WHAT IS EXPECTED:
For the entries below, return every line from the top through the line with "- [Create a random" exactly as it stands, omitting pictures.

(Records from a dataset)
*** Begin section ***

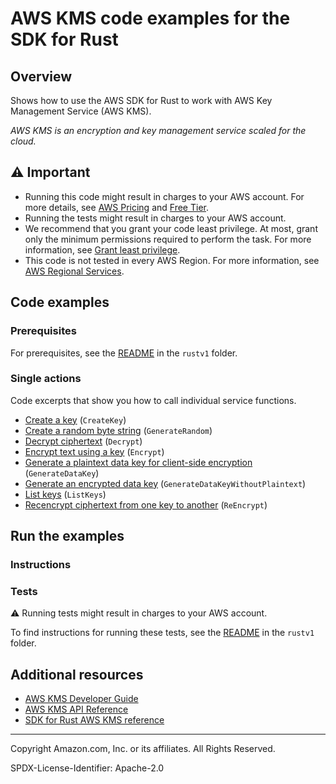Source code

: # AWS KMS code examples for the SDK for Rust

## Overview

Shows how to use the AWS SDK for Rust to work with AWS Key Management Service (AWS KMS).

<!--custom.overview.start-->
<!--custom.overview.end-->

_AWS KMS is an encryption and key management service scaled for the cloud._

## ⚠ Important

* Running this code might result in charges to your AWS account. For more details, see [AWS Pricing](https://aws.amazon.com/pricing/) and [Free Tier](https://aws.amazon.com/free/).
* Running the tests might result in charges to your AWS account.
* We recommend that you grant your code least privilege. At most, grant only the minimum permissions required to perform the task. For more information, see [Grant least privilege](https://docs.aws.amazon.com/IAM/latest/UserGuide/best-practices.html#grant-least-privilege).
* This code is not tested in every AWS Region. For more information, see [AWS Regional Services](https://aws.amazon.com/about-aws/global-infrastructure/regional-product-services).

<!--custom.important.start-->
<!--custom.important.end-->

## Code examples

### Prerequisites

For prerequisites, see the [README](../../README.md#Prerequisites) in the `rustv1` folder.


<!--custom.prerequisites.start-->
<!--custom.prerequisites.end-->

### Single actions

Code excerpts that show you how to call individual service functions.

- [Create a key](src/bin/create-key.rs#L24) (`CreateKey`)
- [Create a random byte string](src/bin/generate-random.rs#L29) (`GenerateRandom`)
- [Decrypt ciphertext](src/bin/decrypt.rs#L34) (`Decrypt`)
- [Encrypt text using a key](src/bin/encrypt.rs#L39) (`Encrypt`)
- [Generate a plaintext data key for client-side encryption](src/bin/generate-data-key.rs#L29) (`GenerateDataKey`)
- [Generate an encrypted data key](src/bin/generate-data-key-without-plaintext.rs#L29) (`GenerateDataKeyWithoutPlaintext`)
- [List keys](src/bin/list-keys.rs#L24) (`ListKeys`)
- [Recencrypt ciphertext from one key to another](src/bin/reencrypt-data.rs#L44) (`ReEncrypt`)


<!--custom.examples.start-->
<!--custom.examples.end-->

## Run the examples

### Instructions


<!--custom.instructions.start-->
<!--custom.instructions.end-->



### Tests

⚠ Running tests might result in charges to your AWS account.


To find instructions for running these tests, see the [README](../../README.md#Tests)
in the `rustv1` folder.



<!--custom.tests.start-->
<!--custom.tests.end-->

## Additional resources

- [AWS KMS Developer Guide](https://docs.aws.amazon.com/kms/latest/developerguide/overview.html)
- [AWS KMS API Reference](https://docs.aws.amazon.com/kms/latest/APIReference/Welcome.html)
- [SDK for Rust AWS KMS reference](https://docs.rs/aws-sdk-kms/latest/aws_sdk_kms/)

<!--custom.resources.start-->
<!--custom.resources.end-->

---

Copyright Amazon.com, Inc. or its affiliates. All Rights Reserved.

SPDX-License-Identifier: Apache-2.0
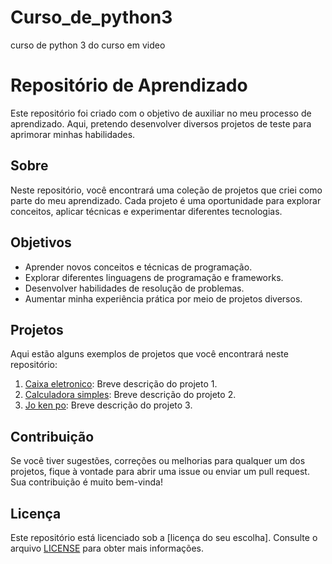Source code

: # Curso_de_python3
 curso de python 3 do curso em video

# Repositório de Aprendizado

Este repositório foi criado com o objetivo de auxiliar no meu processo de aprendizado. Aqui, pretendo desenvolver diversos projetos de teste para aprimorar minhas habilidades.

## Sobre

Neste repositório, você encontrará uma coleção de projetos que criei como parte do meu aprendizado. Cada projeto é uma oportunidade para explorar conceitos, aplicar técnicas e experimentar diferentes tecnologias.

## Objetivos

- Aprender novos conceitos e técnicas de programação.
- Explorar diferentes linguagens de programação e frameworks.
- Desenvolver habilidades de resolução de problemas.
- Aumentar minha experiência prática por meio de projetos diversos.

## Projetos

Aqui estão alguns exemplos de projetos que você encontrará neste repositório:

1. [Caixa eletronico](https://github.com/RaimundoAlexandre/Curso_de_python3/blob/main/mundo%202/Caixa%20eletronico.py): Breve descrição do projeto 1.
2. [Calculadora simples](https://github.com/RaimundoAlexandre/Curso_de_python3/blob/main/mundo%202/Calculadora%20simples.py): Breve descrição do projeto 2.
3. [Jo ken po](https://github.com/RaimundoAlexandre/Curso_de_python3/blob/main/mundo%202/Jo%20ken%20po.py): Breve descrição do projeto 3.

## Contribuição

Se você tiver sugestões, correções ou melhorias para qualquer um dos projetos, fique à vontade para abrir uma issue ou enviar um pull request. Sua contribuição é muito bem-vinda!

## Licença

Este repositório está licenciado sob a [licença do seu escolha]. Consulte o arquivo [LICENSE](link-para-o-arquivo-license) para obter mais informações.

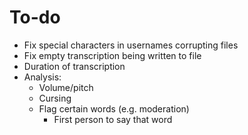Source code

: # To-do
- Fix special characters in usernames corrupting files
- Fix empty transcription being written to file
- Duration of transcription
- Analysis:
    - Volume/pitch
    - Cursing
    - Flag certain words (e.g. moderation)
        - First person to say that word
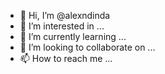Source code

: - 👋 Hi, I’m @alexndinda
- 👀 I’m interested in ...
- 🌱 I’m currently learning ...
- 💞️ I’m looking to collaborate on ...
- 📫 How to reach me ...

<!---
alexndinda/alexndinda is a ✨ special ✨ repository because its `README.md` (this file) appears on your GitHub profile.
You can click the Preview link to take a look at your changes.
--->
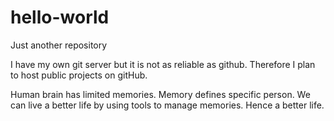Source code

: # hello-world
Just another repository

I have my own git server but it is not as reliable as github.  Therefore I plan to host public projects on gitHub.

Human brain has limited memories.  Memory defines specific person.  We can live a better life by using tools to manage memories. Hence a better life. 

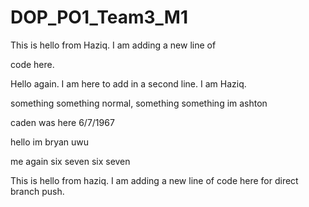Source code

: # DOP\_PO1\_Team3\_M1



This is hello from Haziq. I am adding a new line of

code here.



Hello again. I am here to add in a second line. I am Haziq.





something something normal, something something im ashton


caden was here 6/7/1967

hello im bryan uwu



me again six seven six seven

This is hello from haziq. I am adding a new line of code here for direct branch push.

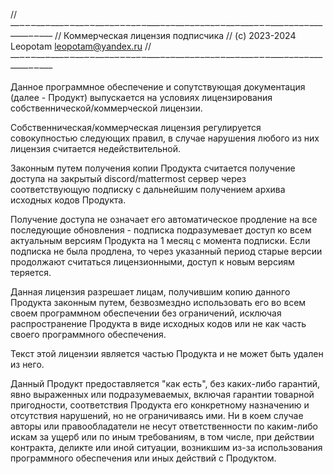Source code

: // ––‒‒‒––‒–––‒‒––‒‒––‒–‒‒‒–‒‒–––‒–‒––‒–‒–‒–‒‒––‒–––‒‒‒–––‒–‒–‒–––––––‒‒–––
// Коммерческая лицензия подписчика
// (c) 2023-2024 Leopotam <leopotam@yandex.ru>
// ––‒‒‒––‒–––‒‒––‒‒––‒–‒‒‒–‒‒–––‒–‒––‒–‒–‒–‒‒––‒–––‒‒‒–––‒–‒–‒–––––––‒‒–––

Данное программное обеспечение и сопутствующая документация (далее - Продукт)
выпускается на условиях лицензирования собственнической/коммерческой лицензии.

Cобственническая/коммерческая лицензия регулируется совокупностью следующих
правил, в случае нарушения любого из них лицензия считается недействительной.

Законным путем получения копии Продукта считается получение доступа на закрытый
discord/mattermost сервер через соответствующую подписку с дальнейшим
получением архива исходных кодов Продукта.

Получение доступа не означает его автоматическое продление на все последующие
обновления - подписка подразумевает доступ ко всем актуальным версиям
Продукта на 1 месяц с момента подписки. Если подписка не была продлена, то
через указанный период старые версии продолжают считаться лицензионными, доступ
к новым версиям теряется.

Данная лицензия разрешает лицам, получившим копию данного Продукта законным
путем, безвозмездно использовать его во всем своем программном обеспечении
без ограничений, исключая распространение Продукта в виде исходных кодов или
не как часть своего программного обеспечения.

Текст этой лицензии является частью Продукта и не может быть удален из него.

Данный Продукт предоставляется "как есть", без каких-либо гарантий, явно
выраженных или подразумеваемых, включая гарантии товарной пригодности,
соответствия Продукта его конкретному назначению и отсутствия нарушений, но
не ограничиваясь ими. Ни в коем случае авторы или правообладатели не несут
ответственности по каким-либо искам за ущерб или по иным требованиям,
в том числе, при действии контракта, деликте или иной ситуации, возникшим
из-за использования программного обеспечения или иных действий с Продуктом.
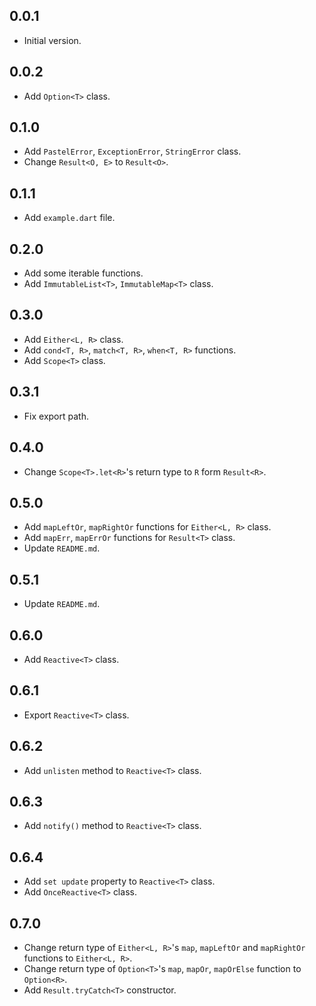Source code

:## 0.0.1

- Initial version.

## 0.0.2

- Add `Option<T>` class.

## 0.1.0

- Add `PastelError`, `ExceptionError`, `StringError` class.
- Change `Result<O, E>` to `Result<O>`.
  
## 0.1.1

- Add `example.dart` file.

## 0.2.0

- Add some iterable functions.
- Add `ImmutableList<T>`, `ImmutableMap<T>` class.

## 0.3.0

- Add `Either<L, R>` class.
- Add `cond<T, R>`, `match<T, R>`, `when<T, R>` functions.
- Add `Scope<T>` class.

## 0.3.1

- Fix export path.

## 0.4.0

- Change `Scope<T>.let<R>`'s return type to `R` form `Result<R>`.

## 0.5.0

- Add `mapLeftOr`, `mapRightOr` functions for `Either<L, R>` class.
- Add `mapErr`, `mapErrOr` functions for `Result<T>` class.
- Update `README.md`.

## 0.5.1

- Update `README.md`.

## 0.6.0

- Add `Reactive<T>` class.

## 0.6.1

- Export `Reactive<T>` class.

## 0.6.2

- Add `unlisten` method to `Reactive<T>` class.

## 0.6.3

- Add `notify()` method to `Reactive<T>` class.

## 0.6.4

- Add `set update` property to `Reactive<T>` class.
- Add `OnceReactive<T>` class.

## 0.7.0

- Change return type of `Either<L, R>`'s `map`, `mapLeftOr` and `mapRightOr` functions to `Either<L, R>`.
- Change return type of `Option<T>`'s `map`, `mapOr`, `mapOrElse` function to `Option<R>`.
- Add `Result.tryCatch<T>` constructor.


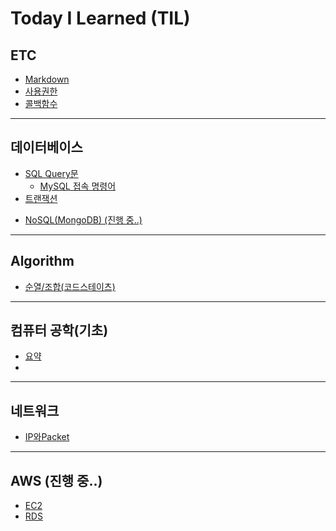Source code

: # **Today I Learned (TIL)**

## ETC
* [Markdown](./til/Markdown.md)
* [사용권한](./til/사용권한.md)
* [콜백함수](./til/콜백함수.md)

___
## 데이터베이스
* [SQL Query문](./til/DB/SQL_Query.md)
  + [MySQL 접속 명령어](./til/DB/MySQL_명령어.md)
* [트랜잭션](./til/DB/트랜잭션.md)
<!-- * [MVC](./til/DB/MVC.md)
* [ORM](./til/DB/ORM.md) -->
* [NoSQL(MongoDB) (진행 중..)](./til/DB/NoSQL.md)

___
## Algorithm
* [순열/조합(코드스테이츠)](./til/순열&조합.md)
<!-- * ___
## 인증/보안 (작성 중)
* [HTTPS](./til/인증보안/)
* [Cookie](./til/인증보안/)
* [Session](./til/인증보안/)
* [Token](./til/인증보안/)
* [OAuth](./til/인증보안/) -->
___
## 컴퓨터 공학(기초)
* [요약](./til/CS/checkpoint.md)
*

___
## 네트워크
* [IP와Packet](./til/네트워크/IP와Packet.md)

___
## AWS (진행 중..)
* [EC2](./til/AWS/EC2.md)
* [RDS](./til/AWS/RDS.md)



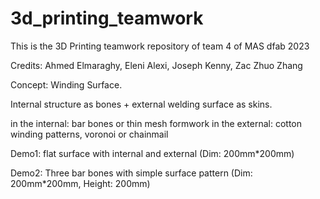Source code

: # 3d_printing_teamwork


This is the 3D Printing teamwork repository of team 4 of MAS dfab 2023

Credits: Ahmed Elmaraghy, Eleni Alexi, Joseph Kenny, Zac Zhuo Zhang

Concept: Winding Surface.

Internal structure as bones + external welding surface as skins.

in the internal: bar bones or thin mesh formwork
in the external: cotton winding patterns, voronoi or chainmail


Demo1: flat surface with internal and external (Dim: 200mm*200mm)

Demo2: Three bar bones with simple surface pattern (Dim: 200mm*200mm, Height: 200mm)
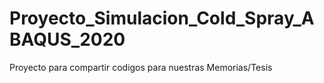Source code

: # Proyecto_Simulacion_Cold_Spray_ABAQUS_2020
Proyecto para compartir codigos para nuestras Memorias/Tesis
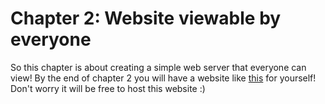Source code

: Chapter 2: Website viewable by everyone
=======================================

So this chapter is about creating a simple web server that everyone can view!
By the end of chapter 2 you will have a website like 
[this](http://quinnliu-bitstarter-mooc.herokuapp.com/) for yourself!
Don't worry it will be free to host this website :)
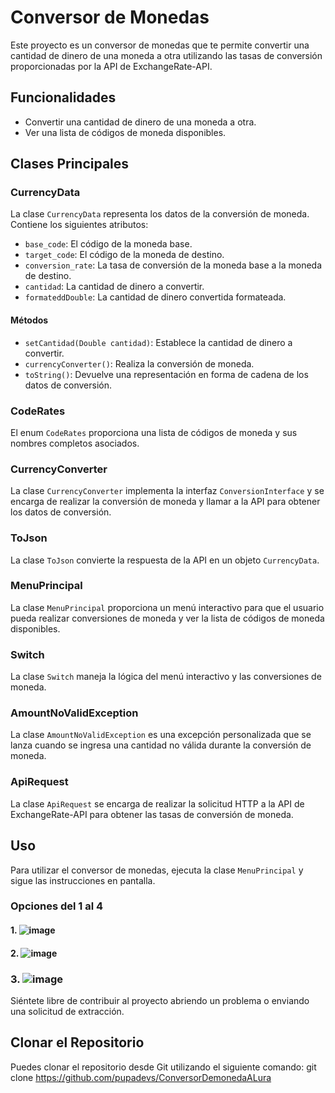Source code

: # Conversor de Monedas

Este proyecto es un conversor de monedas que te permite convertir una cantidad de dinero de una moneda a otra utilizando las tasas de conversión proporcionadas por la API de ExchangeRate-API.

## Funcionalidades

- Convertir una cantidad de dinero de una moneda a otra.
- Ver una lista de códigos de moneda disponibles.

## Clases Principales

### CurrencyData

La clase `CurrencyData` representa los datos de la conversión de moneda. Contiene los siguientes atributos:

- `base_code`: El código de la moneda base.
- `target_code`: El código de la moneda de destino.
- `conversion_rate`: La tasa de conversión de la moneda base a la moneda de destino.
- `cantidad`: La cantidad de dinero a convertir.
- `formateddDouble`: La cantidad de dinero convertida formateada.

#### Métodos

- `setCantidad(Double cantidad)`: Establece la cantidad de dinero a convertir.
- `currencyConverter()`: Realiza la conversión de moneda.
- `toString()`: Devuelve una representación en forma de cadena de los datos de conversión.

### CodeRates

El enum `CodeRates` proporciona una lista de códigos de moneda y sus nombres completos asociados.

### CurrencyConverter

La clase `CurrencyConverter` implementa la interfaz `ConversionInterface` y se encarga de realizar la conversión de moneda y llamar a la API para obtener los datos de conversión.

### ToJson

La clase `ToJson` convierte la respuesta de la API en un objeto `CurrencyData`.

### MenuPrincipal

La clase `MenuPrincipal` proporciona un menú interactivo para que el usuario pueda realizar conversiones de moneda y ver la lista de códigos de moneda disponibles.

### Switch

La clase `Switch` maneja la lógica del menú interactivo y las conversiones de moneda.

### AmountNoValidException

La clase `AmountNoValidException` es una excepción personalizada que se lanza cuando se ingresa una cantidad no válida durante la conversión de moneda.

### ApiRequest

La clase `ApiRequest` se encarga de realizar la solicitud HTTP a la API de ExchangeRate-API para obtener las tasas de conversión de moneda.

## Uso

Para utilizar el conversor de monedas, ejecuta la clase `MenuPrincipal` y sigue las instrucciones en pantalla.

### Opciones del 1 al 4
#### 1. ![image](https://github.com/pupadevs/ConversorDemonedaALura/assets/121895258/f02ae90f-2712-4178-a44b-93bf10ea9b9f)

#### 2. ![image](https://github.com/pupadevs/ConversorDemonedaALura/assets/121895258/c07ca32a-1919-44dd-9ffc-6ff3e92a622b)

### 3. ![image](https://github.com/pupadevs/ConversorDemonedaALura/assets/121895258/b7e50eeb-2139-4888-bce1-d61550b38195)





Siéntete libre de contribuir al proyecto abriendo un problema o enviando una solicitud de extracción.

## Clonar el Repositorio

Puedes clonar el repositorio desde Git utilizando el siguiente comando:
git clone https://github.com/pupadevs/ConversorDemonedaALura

*** End section ***

PROBLEM SOLUTION:
Source code

: # AWS KMS code examples for the SDK for Rust

## Overview

Shows how to use the AWS SDK for Rust to work with AWS Key Management Service (AWS KMS).

<!--custom.overview.start-->
<!--custom.overview.end-->

_AWS KMS is an encryption and key management service scaled for the cloud._

## ⚠ Important

* Running this code might result in charges to your AWS account. For more details, see [AWS Pricing](https://aws.amazon.com/pricing/) and [Free Tier](https://aws.amazon.com/free/).
* Running the tests might result in charges to your AWS account.
* We recommend that you grant your code least privilege. At most, grant only the minimum permissions required to perform the task. For more information, see [Grant least privilege](https://docs.aws.amazon.com/IAM/latest/UserGuide/best-practices.html#grant-least-privilege).
* This code is not tested in every AWS Region. For more information, see [AWS Regional Services](https://aws.amazon.com/about-aws/global-infrastructure/regional-product-services).

<!--custom.important.start-->
<!--custom.important.end-->

## Code examples

### Prerequisites

For prerequisites, see the [README](../../README.md#Prerequisites) in the `rustv1` folder.


<!--custom.prerequisites.start-->
<!--custom.prerequisites.end-->

### Single actions

Code excerpts that show you how to call individual service functions.

- [Create a key](src/bin/create-key.rs#L24) (`CreateKey`)
- [Create a random byte string](src/bin/generate-random.rs#L29) (`GenerateRandom`)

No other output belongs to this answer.